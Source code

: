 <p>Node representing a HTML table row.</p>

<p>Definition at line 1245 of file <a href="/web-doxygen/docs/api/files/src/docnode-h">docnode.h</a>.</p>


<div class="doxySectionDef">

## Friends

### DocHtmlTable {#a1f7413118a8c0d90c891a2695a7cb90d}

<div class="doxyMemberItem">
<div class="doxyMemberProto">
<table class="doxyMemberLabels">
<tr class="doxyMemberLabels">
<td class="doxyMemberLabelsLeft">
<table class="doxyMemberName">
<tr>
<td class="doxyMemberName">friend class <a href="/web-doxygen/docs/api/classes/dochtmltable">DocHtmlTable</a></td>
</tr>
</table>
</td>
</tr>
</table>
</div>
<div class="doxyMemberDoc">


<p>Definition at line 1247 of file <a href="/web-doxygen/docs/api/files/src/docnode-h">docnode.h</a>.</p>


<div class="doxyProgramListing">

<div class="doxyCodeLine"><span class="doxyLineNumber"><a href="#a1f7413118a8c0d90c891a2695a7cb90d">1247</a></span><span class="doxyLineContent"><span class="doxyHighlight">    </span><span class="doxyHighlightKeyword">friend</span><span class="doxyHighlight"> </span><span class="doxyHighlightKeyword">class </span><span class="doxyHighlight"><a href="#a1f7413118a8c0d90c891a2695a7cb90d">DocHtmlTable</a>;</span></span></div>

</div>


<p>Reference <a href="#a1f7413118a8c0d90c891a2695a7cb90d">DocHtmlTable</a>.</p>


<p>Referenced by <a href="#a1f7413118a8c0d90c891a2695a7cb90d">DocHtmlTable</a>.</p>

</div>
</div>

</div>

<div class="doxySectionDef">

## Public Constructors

-------------------------

EXERCISE GOAL: Repeat the records above in full, word for word.

RESPONSE FOR THIS EXERCISE:
Source code

: <p>Node representing a HTML table row.</p>

<p>Definition at line 1245 of file <a href="/web-doxygen/docs/api/files/src/docnode-h">docnode.h</a>.</p>


<div class="doxySectionDef">

## Friends

### DocHtmlTable {#a1f7413118a8c0d90c891a2695a7cb90d}

<div class="doxyMemberItem">
<div class="doxyMemberProto">
<table class="doxyMemberLabels">
<tr class="doxyMemberLabels">
<td class="doxyMemberLabelsLeft">
<table class="doxyMemberName">
<tr>
<td class="doxyMemberName">friend class <a href="/web-doxygen/docs/api/classes/dochtmltable">DocHtmlTable</a></td>
</tr>
</table>
</td>
</tr>
</table>
</div>
<div class="doxyMemberDoc">


<p>Definition at line 1247 of file <a href="/web-doxygen/docs/api/files/src/docnode-h">docnode.h</a>.</p>


<div class="doxyProgramListing">

<div class="doxyCodeLine"><span class="doxyLineNumber"><a href="#a1f7413118a8c0d90c891a2695a7cb90d">1247</a></span><span class="doxyLineContent"><span class="doxyHighlight">    </span><span class="doxyHighlightKeyword">friend</span><span class="doxyHighlight"> </span><span class="doxyHighlightKeyword">class </span><span class="doxyHighlight"><a href="#a1f7413118a8c0d90c891a2695a7cb90d">DocHtmlTable</a>;</span></span></div>

</div>


<p>Reference <a href="#a1f7413118a8c0d90c891a2695a7cb90d">DocHtmlTable</a>.</p>


<p>Referenced by <a href="#a1f7413118a8c0d90c891a2695a7cb90d">DocHtmlTable</a>.</p>

</div>
</div>

</div>

<div class="doxySectionDef">

## Public Constructors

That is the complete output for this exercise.